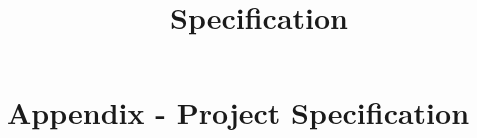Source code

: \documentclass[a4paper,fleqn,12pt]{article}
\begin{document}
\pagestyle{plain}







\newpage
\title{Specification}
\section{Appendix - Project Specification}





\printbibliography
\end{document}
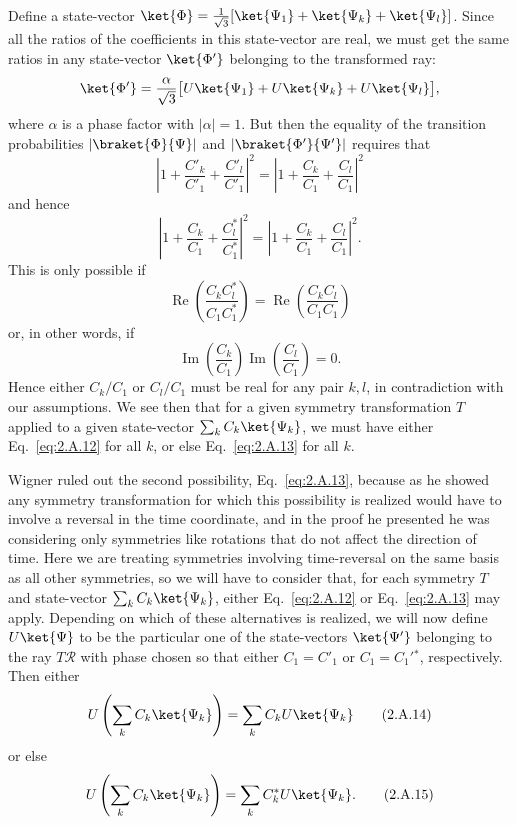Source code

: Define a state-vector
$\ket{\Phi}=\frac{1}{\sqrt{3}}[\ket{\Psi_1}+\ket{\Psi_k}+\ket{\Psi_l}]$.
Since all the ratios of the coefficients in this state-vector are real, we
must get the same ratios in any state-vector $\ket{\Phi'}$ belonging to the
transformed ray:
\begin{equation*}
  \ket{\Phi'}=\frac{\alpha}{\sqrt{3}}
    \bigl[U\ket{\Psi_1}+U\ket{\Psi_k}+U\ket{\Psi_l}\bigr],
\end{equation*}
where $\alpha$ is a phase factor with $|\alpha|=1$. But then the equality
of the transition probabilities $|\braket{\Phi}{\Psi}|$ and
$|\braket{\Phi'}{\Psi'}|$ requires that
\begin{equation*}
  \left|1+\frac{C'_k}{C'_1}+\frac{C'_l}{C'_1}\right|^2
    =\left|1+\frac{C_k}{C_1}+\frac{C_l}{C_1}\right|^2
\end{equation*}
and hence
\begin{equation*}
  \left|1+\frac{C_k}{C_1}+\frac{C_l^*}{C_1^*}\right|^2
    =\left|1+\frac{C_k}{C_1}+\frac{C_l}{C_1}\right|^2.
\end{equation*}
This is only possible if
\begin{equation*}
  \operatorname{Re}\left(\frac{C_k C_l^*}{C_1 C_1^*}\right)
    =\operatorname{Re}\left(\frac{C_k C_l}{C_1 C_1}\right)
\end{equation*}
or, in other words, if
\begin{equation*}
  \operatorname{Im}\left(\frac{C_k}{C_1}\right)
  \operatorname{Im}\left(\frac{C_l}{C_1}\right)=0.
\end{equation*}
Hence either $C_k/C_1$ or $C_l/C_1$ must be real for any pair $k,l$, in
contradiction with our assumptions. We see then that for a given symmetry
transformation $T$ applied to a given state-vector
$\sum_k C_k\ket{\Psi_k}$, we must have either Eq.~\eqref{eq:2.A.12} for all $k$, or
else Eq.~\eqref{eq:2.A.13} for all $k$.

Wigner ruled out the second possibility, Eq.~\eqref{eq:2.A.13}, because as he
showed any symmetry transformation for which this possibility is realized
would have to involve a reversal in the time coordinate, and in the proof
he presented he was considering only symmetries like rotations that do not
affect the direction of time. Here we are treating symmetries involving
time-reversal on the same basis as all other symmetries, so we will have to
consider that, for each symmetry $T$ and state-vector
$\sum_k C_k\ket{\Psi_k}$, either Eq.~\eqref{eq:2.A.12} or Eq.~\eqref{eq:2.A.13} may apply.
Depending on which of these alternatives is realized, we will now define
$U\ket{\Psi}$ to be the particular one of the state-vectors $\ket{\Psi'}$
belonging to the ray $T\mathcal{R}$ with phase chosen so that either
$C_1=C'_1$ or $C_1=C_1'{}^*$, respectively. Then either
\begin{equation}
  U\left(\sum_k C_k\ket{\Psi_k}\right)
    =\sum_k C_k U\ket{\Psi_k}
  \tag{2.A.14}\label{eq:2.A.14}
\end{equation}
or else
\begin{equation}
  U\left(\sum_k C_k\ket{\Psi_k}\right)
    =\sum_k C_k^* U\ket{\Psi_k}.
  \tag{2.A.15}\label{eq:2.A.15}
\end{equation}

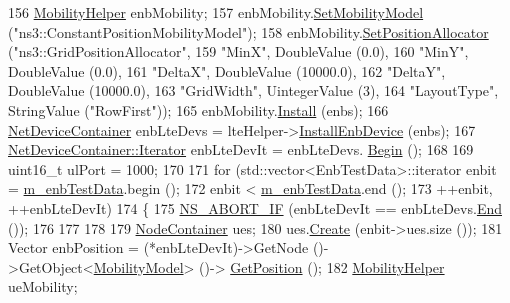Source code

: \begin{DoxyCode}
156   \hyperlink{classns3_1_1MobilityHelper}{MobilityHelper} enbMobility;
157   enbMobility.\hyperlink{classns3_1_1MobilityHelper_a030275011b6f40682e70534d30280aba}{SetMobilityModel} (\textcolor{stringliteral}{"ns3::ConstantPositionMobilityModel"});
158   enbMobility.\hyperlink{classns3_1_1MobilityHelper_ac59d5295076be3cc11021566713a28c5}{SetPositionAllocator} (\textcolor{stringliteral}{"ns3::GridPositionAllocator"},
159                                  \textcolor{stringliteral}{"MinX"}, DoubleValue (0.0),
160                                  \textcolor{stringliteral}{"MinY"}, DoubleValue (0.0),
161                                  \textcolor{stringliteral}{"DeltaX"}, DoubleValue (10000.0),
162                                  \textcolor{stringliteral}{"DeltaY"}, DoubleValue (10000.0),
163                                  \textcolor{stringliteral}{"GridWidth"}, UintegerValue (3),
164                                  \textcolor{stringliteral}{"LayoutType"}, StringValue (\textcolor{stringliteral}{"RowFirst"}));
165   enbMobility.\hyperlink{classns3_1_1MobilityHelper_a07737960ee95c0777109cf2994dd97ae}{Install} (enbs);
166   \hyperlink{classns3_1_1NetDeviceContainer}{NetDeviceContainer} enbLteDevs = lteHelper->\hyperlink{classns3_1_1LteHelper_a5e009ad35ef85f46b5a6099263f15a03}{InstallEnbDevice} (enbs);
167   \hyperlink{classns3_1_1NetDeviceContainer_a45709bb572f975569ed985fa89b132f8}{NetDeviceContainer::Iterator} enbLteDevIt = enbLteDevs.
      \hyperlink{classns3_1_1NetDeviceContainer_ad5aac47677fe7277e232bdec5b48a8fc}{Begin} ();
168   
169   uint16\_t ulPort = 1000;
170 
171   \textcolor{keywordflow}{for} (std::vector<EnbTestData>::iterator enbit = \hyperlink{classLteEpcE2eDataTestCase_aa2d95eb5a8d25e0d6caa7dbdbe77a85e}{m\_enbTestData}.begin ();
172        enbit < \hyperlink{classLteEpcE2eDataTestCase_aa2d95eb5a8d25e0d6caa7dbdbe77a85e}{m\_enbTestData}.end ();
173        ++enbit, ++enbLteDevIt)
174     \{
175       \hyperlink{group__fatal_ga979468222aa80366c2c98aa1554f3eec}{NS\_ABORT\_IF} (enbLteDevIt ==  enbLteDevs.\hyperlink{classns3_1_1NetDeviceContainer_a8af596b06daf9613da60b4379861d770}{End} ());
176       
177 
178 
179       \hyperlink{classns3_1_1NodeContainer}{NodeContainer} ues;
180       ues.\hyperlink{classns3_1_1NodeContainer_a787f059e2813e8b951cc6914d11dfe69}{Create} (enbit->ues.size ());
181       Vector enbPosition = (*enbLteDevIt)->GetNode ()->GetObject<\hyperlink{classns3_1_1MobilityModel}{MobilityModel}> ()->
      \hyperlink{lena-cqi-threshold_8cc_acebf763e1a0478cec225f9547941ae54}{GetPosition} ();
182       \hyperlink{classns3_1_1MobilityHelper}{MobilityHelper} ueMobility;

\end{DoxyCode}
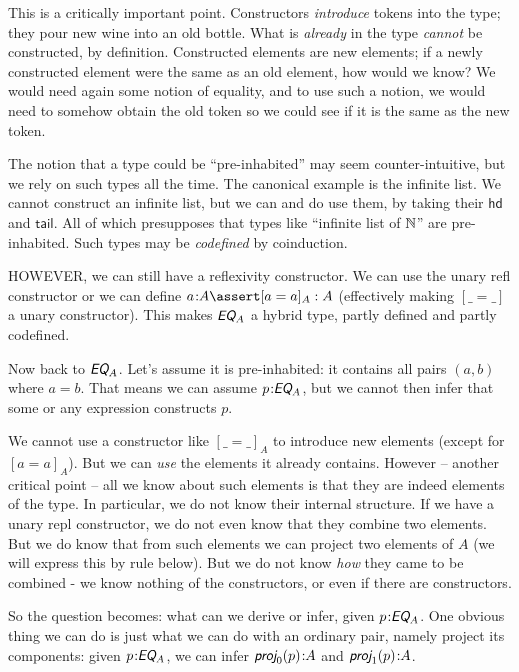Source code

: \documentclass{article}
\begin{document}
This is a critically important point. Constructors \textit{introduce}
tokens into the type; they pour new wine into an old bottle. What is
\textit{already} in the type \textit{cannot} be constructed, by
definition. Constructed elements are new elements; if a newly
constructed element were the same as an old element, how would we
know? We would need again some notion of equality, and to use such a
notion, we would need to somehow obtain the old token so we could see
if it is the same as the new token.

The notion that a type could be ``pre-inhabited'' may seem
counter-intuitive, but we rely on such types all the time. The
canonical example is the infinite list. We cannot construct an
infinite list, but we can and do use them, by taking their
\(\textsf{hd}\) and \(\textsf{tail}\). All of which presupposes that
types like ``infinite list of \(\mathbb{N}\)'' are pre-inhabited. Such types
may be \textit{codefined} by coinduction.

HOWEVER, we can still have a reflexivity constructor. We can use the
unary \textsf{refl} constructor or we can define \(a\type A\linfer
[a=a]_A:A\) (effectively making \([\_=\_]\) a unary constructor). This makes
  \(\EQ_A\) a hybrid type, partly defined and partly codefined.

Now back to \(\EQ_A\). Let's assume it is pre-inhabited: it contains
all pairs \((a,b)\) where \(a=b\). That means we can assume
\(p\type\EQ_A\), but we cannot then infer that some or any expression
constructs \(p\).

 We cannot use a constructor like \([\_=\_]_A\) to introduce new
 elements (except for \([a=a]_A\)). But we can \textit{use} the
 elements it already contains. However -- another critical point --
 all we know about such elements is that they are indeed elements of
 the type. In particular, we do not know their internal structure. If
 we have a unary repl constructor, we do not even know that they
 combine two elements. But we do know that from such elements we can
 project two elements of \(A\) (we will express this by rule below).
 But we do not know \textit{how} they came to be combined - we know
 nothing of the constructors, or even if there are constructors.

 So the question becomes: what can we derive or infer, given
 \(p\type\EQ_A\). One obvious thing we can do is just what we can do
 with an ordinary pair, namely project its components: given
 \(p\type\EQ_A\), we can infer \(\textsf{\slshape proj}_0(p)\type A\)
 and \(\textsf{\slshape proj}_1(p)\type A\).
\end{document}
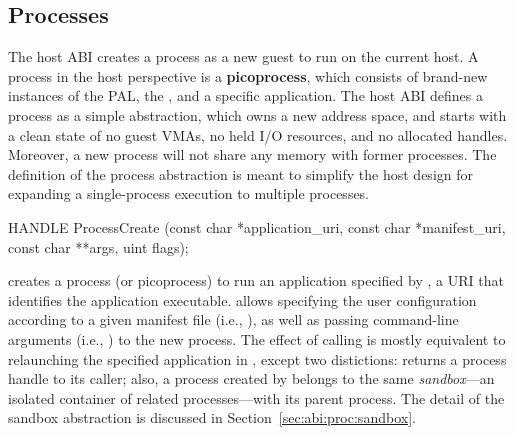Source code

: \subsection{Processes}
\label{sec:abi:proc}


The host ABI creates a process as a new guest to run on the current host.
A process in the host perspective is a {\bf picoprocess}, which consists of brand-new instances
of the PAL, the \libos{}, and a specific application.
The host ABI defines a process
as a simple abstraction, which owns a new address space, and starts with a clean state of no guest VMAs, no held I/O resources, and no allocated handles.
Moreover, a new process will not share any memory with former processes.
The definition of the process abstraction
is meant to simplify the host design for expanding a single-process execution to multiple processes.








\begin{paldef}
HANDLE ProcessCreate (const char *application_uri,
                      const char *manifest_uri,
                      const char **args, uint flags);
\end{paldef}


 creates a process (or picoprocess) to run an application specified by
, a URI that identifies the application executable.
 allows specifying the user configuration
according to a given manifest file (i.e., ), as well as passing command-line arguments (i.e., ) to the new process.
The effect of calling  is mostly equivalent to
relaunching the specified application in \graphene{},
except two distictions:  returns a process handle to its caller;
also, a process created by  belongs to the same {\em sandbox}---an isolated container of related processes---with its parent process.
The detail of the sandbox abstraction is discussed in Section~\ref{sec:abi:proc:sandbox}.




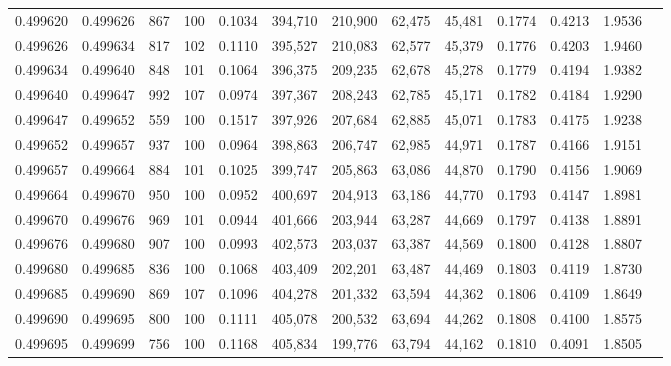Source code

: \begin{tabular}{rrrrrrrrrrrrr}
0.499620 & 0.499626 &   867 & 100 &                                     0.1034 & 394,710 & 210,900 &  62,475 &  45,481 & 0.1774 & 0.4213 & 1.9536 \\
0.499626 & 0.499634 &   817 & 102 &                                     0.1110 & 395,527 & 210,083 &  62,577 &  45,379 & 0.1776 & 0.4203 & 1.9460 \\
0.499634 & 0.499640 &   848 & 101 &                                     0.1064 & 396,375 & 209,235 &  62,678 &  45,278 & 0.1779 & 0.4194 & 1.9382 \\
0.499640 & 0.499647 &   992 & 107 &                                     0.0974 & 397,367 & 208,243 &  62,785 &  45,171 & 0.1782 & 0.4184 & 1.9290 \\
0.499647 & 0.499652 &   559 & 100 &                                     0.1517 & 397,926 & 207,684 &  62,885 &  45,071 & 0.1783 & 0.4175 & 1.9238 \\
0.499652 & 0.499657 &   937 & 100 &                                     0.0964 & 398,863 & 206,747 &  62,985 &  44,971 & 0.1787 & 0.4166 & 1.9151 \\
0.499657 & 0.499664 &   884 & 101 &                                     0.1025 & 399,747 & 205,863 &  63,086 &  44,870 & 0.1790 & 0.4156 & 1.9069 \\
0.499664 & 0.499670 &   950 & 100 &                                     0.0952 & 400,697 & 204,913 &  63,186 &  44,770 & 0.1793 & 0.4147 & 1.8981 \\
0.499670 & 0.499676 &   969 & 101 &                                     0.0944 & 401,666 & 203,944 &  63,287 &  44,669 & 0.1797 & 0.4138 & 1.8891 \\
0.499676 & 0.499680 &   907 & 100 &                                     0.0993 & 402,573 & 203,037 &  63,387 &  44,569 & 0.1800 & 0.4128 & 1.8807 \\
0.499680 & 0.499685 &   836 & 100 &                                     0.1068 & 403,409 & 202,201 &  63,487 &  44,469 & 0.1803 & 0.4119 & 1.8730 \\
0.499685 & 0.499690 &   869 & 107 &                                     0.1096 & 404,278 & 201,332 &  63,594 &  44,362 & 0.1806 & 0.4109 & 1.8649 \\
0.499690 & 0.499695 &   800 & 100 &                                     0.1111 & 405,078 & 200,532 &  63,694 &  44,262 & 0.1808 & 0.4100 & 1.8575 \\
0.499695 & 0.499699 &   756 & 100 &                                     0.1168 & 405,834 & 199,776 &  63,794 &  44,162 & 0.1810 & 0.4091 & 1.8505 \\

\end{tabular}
══════
■ **Exercise description**: Among the lines above, find each one containing the string "point" and copy it.

■ **Solution**:
This is a critically important point. Constructors \textit{introduce}
 elements it already contains. However -- another critical point --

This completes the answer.